----- Task input -----

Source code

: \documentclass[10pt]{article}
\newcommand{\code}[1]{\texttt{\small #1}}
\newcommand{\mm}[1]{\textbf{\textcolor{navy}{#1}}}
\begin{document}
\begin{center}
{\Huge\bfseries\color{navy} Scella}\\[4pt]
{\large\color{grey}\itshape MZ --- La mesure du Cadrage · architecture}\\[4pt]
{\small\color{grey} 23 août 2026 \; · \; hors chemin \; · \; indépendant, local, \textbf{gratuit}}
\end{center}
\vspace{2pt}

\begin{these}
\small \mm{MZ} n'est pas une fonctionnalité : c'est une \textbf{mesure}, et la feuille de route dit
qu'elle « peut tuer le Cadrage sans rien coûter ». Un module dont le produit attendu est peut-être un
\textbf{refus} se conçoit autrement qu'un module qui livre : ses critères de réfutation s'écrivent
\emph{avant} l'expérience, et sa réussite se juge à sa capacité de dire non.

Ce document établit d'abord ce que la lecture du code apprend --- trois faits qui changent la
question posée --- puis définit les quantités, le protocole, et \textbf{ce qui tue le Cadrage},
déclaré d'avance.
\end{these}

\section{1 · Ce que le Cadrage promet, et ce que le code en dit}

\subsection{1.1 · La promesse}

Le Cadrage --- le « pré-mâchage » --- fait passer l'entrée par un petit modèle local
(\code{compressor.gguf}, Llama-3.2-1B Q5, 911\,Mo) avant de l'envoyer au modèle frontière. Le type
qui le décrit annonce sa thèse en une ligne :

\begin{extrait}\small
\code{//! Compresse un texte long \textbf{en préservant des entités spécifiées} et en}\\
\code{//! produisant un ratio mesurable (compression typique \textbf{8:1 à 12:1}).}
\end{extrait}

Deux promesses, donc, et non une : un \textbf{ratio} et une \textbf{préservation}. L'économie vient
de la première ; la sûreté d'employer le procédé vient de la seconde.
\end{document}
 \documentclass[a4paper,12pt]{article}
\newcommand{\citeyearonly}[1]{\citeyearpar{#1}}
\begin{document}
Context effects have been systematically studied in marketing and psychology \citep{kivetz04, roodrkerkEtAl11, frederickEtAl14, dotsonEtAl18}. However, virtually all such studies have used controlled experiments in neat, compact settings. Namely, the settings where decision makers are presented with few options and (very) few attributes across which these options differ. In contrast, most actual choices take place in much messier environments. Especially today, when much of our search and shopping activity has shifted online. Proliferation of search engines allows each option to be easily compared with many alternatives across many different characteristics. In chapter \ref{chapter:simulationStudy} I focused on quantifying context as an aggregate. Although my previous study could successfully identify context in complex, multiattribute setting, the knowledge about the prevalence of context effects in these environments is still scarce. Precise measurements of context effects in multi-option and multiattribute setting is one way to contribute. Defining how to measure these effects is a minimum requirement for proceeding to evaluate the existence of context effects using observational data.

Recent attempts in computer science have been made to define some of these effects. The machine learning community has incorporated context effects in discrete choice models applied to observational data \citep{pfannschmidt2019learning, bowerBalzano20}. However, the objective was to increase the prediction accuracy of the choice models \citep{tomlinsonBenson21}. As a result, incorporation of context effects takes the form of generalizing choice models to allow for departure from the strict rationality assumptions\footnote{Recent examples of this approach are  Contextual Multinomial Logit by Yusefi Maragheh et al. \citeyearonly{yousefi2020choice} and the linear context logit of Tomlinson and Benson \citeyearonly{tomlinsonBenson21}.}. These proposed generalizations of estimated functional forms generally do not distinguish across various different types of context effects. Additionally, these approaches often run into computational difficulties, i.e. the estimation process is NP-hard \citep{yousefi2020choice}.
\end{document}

-----

* What to produce
State the number of lines in the records that include the string "avant", without any other words.

* Your response
2